#### Task to complete:
This task calls for copying every line of the records that includes the word "logospng".

#### The records:
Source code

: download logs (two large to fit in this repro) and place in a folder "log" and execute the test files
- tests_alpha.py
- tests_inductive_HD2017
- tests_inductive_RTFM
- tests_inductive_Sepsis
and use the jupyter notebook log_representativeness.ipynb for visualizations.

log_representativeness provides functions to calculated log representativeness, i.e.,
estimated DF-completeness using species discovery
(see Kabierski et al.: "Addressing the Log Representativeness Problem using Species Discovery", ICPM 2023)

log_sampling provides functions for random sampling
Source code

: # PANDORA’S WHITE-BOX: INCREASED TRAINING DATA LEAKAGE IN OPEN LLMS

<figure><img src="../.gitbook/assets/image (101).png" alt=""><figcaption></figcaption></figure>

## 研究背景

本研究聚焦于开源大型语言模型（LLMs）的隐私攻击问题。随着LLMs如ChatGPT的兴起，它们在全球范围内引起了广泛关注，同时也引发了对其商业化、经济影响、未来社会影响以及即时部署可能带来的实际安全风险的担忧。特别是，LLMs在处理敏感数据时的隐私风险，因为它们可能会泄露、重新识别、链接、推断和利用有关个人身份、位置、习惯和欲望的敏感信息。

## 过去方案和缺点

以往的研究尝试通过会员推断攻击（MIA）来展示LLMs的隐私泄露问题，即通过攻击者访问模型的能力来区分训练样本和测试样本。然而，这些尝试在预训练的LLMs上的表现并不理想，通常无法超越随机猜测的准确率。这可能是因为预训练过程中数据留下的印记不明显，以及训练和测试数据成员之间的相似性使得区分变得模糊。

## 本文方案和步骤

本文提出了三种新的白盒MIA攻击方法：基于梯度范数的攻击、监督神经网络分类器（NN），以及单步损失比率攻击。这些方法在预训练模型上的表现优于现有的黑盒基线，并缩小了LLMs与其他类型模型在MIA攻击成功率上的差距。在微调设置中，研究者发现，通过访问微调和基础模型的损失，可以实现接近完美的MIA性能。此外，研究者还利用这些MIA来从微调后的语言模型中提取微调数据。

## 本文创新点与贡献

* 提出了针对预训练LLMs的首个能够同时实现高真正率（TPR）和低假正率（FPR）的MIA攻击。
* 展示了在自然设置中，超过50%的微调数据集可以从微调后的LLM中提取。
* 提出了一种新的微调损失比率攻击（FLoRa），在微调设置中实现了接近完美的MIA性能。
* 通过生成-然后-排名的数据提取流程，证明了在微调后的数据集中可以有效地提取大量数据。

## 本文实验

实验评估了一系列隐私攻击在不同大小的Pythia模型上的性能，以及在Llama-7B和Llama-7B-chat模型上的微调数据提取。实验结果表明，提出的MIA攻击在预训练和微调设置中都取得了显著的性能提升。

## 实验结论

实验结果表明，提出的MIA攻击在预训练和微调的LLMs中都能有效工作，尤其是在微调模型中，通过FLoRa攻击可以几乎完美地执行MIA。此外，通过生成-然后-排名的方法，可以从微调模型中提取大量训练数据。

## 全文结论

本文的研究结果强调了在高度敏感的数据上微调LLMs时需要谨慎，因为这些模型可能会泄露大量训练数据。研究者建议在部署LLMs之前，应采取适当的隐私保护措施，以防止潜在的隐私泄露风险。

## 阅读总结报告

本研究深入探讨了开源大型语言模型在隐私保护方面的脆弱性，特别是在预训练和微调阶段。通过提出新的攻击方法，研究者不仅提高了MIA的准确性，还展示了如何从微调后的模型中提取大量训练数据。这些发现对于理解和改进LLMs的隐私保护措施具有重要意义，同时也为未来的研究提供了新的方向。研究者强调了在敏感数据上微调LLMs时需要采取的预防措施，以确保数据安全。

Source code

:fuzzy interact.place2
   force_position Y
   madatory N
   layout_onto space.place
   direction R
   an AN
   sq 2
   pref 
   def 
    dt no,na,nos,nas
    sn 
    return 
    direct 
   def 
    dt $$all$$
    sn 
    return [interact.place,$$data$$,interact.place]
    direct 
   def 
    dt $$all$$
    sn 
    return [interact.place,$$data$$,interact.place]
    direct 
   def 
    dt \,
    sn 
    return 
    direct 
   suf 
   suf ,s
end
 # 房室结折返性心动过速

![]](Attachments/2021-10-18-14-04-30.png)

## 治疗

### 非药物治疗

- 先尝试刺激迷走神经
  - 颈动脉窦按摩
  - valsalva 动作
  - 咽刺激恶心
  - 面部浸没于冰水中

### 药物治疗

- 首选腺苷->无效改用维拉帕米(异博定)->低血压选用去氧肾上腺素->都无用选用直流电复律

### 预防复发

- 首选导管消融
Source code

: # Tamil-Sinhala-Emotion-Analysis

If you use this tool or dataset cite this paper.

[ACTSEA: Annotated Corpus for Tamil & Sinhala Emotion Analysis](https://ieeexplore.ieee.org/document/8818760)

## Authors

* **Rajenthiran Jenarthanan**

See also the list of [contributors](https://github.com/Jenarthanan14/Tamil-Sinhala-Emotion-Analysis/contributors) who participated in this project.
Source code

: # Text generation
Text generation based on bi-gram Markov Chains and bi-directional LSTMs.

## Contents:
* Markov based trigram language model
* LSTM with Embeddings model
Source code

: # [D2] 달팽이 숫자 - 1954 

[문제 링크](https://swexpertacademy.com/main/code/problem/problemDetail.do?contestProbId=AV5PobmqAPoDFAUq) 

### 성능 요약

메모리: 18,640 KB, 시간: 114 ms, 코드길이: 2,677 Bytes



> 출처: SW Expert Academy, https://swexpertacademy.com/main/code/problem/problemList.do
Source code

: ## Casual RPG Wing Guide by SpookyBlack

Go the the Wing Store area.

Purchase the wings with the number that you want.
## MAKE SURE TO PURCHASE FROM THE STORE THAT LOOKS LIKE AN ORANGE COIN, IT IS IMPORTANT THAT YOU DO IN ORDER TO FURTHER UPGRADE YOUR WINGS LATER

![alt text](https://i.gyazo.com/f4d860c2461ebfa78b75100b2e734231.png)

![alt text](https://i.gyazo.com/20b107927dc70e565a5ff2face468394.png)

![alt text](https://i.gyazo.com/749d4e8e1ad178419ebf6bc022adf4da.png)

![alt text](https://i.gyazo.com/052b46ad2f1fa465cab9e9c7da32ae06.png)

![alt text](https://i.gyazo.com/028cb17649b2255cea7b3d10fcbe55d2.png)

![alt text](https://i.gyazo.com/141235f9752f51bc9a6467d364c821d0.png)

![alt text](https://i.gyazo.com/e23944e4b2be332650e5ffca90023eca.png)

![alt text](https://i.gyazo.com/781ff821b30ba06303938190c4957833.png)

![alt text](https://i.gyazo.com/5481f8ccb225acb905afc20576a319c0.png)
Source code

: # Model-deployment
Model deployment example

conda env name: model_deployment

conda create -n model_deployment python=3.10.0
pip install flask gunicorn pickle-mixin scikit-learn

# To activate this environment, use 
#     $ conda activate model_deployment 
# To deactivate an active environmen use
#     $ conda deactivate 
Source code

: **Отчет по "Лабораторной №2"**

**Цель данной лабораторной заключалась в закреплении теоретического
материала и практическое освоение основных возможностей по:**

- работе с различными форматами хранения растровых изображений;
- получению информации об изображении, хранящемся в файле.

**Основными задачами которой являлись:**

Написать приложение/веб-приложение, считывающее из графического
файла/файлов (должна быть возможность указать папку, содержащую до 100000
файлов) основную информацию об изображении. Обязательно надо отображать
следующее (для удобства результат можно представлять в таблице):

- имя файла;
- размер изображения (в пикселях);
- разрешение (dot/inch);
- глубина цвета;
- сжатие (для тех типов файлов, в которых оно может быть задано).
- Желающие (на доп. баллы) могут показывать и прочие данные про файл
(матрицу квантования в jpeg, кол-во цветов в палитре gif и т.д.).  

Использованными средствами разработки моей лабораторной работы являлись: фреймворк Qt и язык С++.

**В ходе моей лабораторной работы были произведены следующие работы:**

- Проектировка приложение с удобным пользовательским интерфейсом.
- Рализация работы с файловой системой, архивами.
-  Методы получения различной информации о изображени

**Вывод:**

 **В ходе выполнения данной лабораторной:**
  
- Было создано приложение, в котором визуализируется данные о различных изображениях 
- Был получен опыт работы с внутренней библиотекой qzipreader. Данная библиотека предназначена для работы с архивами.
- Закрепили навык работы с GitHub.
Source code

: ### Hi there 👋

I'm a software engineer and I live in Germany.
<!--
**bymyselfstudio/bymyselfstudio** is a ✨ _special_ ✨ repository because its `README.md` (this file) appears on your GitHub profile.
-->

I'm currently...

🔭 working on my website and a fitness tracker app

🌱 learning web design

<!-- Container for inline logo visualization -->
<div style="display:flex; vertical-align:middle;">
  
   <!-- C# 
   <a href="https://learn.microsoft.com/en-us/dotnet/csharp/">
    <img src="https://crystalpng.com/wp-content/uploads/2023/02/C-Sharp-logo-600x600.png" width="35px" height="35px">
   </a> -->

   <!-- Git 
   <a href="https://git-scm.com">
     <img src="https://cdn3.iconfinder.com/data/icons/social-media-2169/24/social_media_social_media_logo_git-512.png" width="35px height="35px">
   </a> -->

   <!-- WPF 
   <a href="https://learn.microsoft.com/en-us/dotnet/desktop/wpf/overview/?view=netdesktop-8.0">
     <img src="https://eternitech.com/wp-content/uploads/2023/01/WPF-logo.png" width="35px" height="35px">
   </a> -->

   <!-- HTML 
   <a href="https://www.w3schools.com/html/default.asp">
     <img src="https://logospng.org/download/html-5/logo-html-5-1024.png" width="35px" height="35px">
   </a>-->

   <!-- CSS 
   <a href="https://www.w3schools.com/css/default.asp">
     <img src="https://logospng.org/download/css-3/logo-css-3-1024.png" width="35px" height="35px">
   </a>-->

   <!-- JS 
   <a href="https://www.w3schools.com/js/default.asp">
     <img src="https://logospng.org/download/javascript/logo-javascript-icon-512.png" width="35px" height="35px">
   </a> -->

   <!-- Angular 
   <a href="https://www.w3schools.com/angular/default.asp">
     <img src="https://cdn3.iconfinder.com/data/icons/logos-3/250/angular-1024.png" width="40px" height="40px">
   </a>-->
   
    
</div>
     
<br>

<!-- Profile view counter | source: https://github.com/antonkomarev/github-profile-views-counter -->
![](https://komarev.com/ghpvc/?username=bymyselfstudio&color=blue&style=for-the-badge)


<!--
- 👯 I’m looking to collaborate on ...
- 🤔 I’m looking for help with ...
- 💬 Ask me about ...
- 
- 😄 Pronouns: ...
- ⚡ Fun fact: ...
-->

#### Answer space:
     <img src="https://logospng.org/download/html-5/logo-html-5-1024.png" width="35px" height="35px">
     <img src="https://logospng.org/download/css-3/logo-css-3-1024.png" width="35px" height="35px">
     <img src="https://logospng.org/download/javascript/logo-javascript-icon-512.png" width="35px" height="35px">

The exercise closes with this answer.